# REQUIRED ACTION
For the entries below, report every line that includes the word "Guard".

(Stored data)
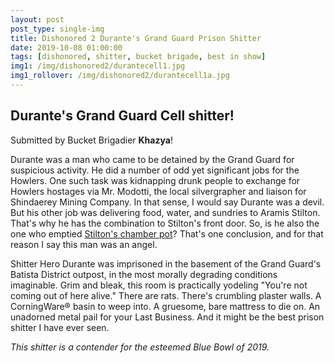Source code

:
 ```yaml
---
layout: post
post_type: single-img
title: Dishonored 2 Durante's Grand Guard Prison Shitter
date: 2019-10-08 01:00:00
tags: [dishonored, shitter, bucket brigade, best in show]
img1: /img/dishonored2/durantecell1.jpg
img1_rollover: /img/dishonored2/durantecell1a.jpg
---
```

## Durante's Grand Guard Cell shitter!

Submitted by Bucket Brigadier **Khazya**!

Durante was a man who came to be detained by the Grand Guard for suspicious activity. He did a number of odd yet significant jobs for the Howlers. One such task was kidnapping drunk people to exchange for Howlers hostages via Mr. Modotti, the local silvergrapher and liaison for Shindaerey Mining Company. In that sense, I would say Durante was a devil. But his other job was delivering food, water, and sundries to Aramis Stilton. That's why he has the combination to Stilton's front door. So, is he also the one who emptied [Stilton's chamber pot](https://gaming-thrones.com/2019/06/07/Stilton-Chamber-Pot.html)? That's one conclusion, and for that reason I say this man was an angel.

Shitter Hero Durante was imprisoned in the basement of the Grand Guard's Batista District outpost, in the most morally degrading conditions imaginable. Grim and bleak, this room is practically yodeling "You're not coming out of here alive." There are rats. There's crumbling plaster walls. A CorningWare® basin to weep into. A gruesome, bare mattress to die on. An unadorned metal pail for your Last Business. And it might be the best prison shitter I have ever seen.

*This shitter is a contender for the esteemed Blue Bowl of 2019.*
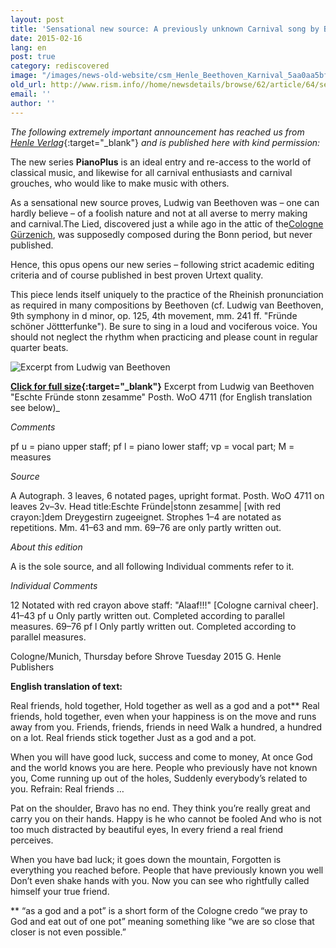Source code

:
 ```yaml
---
layout: post
title: 'Sensational new source: A previously unknown Carnival song by Beethoven!'
date: 2015-02-16
lang: en
post: true
category: rediscovered
image: "/images/news-old-website/csm_Henle_Beethoven_Karnival_5aa0aa5bff.jpg"
old_url: http://www.rism.info//home/newsdetails/browse/62/article/64/sensational-new-source-a-previously-unknown-carnival-song-by-beethoven.html
email: ''
author: ''
---
```



_The following extremely important announcement has reached us from_ [_Henle Verlag_](http://www.henle.de/blog/en/2015/02/12/2582/){:target="_blank"} _and is published here with kind permission:_



The new series **PianoPlus** is an ideal entry and re-access to the world of classical music, and likewise for all carnival enthusiasts and carnival grouches, who would like to make music with others.

As a sensational new source proves, Ludwig van Beethoven was – one can hardly believe – of a foolish nature and not at all averse to merry making and carnival.The Lied, discovered just a while ago in the attic of the[Cologne Gürzenich](http://www.koelnkongress.de/wEnglisch/locations/guerzenich/historie.php), was supposedly composed during the Bonn period, but never published.

Hence, this opus opens our new series – following strict academic editing criteria and of course published in best proven Urtext quality.

This piece lends itself uniquely to the practice of the Rheinish pronunciation as required in many compositions by Beethoven (cf. Ludwig van Beethoven, 9th symphony in d minor, op. 125, 4th movement, mm. 241 ff. "Fründe schöner Jöttterfunke"). Be sure to sing in a loud and vociferous voice. You should not neglect the rhythm when practicing and please count in regular quarter beats.

![Excerpt from Ludwig van Beethoven](http://www.henle.de/blog/en/files/2015/02/Posth.-WoO-4711.jpg)

**[Click for full size](http://www.henle.de/blog/en/files/2015/02/Posth.-WoO-4711.jpg){:target="_blank"}**
Excerpt from Ludwig van Beethoven "Eschte Fründe stonn zesamme" Posth. WoO 4711 (for English translation see below)_



_Comments_

pf u = piano upper staff; pf l = piano lower staff; vp = vocal part; M = measures

_Source_

A Autograph. 3 leaves, 6 notated pages, upright format. Posth. WoO 4711 on leaves 2v–3v. Head title:Eschte Fründe|stonn zesamme| [with red crayon:]dem Dreygestirn zugeeignet. Strophes 1–4 are notated as repetitions. Mm. 41–63 and mm. 69–76 are only partly written out.

_About this edition_

A is the sole source, and all following Individual comments refer to it.

_Individual Comments_

12  Notated with red crayon above staff: "Alaaf!!!" [Cologne carnival cheer].
41–43 pf u Only partly written out. Completed according to parallel measures.
69–76 pf l Only partly written out. Completed according to parallel measures.

Cologne/Munich, Thursday before Shrove Tuesday 2015
G. Henle Publishers


**English translation of text:**

Real friends, hold together,
Hold together as well as a god and a pot\*\*
Real friends, hold together, even when your happiness is on the move and runs away from you.
Friends, friends, friends in need
Walk a hundred, a hundred on a lot.
Real friends stick together
Just as a god and a pot.

When you will have good luck, success and come to money,
At once God and the world knows you are here.
People who previously have not known you,
Come running up out of the holes,
Suddenly everybody’s related to you.
Refrain:
Real friends …

Pat on the shoulder, Bravo has no end.
They think you’re really great and carry you on their hands.
Happy is he who cannot be fooled
And who is not too much distracted by beautiful eyes,
In every friend a real friend perceives.

When you have bad luck; it goes down the mountain,
Forgotten is everything you reached before.
People that have previously known you well
Don’t even shake hands with you.
Now you can see who rightfully called himself your true friend.

\*\* “as a god and a pot” is a short form of the Cologne credo “we pray to God and eat out of one pot” meaning something like “we are so close that closer is not even possible.”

# OUTPUT OF THE TASK
title: Dishonored 2 Durante's Grand Guard Prison Shitter
## Durante's Grand Guard Cell shitter!
Durante was a man who came to be detained by the Grand Guard for suspicious activity. He did a number of odd yet significant jobs for the Howlers. One such task was kidnapping drunk people to exchange for Howlers hostages via Mr. Modotti, the local silvergrapher and liaison for Shindaerey Mining Company. In that sense, I would say Durante was a devil. But his other job was delivering food, water, and sundries to Aramis Stilton. That's why he has the combination to Stilton's front door. So, is he also the one who emptied [Stilton's chamber pot](https://gaming-thrones.com/2019/06/07/Stilton-Chamber-Pot.html)? That's one conclusion, and for that reason I say this man was an angel.
Shitter Hero Durante was imprisoned in the basement of the Grand Guard's Batista District outpost, in the most morally degrading conditions imaginable. Grim and bleak, this room is practically yodeling "You're not coming out of here alive." There are rats. There's crumbling plaster walls. A CorningWare® basin to weep into. A gruesome, bare mattress to die on. An unadorned metal pail for your Last Business. And it might be the best prison shitter I have ever seen.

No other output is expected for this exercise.